One of our pet subjects at Medlatest is “vested interest”. Whether writing about sunshine act, disclosures, anti-tax campaigns, sponsorhip of congresses, there’s danger lurking in the form of potential bias which can send the ethical compass off course. In a thought-provoking rapid response to a similarly thought-provoking piece of research, ex-British Medical Journal(BMJ) editor Richard Smith has made us aware of a different form of potential for unhealthy goings-on in the world of published clinical work. In his commentary, here, on the original piece, he points an accusing finger at American publishers, suggesting that their unwillingness to provide the authors with data about how many reprints of how many articles they are selling lies in the “massive profits that they are making from selling reprints of pharmaceutically funded research.”
According to Richard Smith, who is a “zealot for open access” and a past editor and Chief Executive of the BMJ, something like 50% of all drug sales are in North America, and reprints are a major device for promoting drugs, in Smith’s view because of the halo effect for pharma co’s of being associated with prestigious brands. That’s step one of his argument.
Step two is a worked example in which he discusses a Lancet paper, sold as reprint, which netted Elsevier, the publisher “more than £1.55M”. At an estimated 80% gross margin, (Smith quotes Elsevier of making a bottom line of 30%, which is consistent with this) one can see why a publisher might consider pharmaco friendly articles quite attractive, with the clear potential conflict of interest that implies.
So Smith’s opinion of the pharmaceutical industry’s closeness to the publications is pretty clear, but what about medical devices? Do we see the same phenomenon Smith alleges exists in Pharma?
Well, to be honest, we don’t know because we don’t have any information. Admittedly we’ve never picked up the whiff of vested interest, which might evidence itself as papers being published that elicit surprise. But at the same time the potential is there, and that’s maybe the point. Clinical papers are hugely influential, whether read or simply weighed, when the sales rep comes a-knocking, so clearly companies will walk over hot coals to get their names in print in the right place.

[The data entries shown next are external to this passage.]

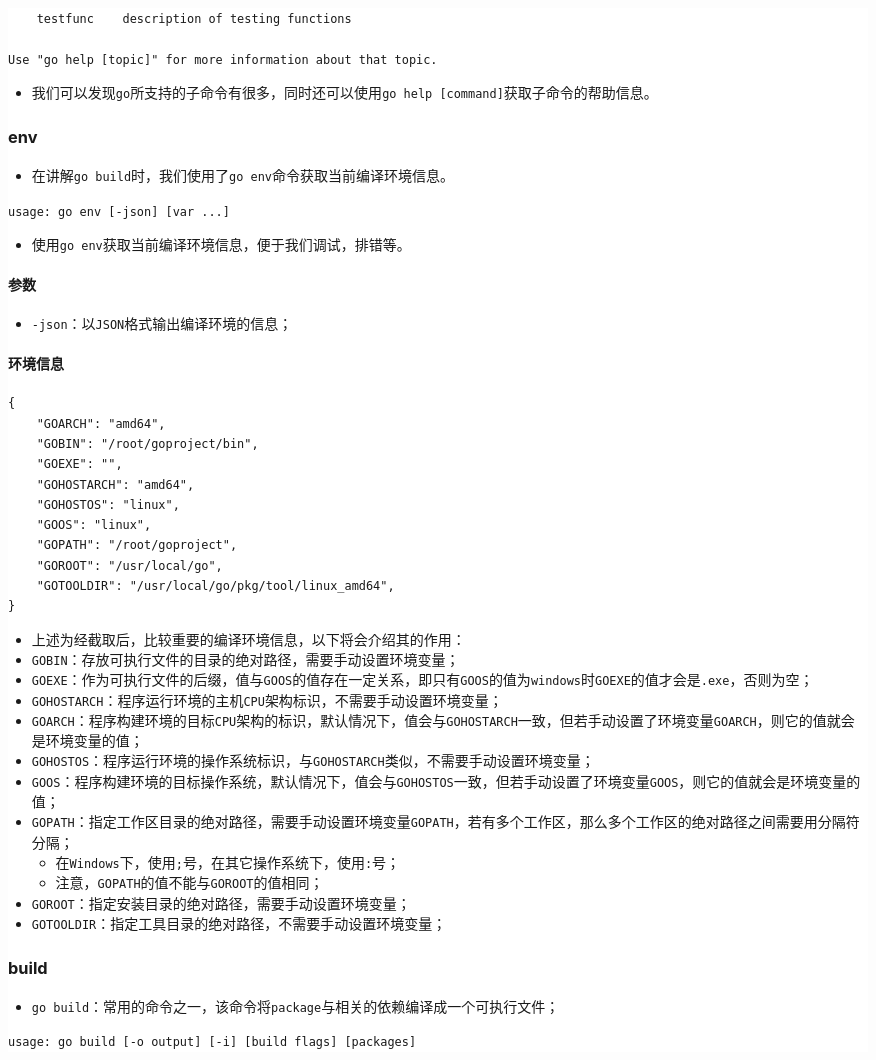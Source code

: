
```text
    testfunc    description of testing functions

Use "go help [topic]" for more information about that topic.
```

+ 我们可以发现`go`所支持的子命令有很多，同时还可以使用`go help [command]`获取子命令的帮助信息。

### env

+ 在讲解`go build`时，我们使用了`go env`命令获取当前编译环境信息。

```text
usage: go env [-json] [var ...]
```

+ 使用`go env`获取当前编译环境信息，便于我们调试，排错等。

#### 参数

+ `-json`：以`JSON`格式输出编译环境的信息；

#### 环境信息

```text
{
    "GOARCH": "amd64",
    "GOBIN": "/root/goproject/bin",
    "GOEXE": "",
    "GOHOSTARCH": "amd64",
    "GOHOSTOS": "linux",
    "GOOS": "linux",
    "GOPATH": "/root/goproject",
    "GOROOT": "/usr/local/go",
    "GOTOOLDIR": "/usr/local/go/pkg/tool/linux_amd64",
}
```

+ 上述为经截取后，比较重要的编译环境信息，以下将会介绍其的作用：
+ `GOBIN`：存放可执行文件的目录的绝对路径，需要手动设置环境变量；
+ `GOEXE`：作为可执行文件的后缀，值与`GOOS`的值存在一定关系，即只有`GOOS`的值为`windows`时`GOEXE`的值才会是`.exe`，否则为空；
+ `GOHOSTARCH`：程序运行环境的主机`CPU`架构标识，不需要手动设置环境变量；
+ `GOARCH`：程序构建环境的目标`CPU`架构的标识，默认情况下，值会与`GOHOSTARCH`一致，但若手动设置了环境变量`GOARCH`，则它的值就会是环境变量的值；
+ `GOHOSTOS`：程序运行环境的操作系统标识，与`GOHOSTARCH`类似，不需要手动设置环境变量；
+ `GOOS`：程序构建环境的目标操作系统，默认情况下，值会与`GOHOSTOS`一致，但若手动设置了环境变量`GOOS`，则它的值就会是环境变量的值；
+ `GOPATH`：指定工作区目录的绝对路径，需要手动设置环境变量`GOPATH`，若有多个工作区，那么多个工作区的绝对路径之间需要用分隔符分隔；
    + 在`Windows`下，使用`;`号，在其它操作系统下，使用`:`号；
    + 注意，`GOPATH`的值不能与`GOROOT`的值相同；
+ `GOROOT`：指定安装目录的绝对路径，需要手动设置环境变量；
+ `GOTOOLDIR`：指定工具目录的绝对路径，不需要手动设置环境变量；

### build

+ `go build`：常用的命令之一，该命令将`package`与相关的依赖编译成一个可执行文件；

```text
usage: go build [-o output] [-i] [build flags] [packages]
```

Whether journals similarly really lick their lips at the potential for lucrative reprints when deciding what’s in and what’s out, is an unknown. Surely that is never a consideration. Indeed if it were ever found to be the case that a particular publication had favoured a money spinner over a worthy but less lucrative piece one might imagine that would spell the end for that journal’s credibility.
Richard Smith suggests that “doctors who belong to the organisations that publish the journals ask to see the budgets of their journals.”
And he’s right in essence. Transparency would, as usual, add a significant degree of comfort.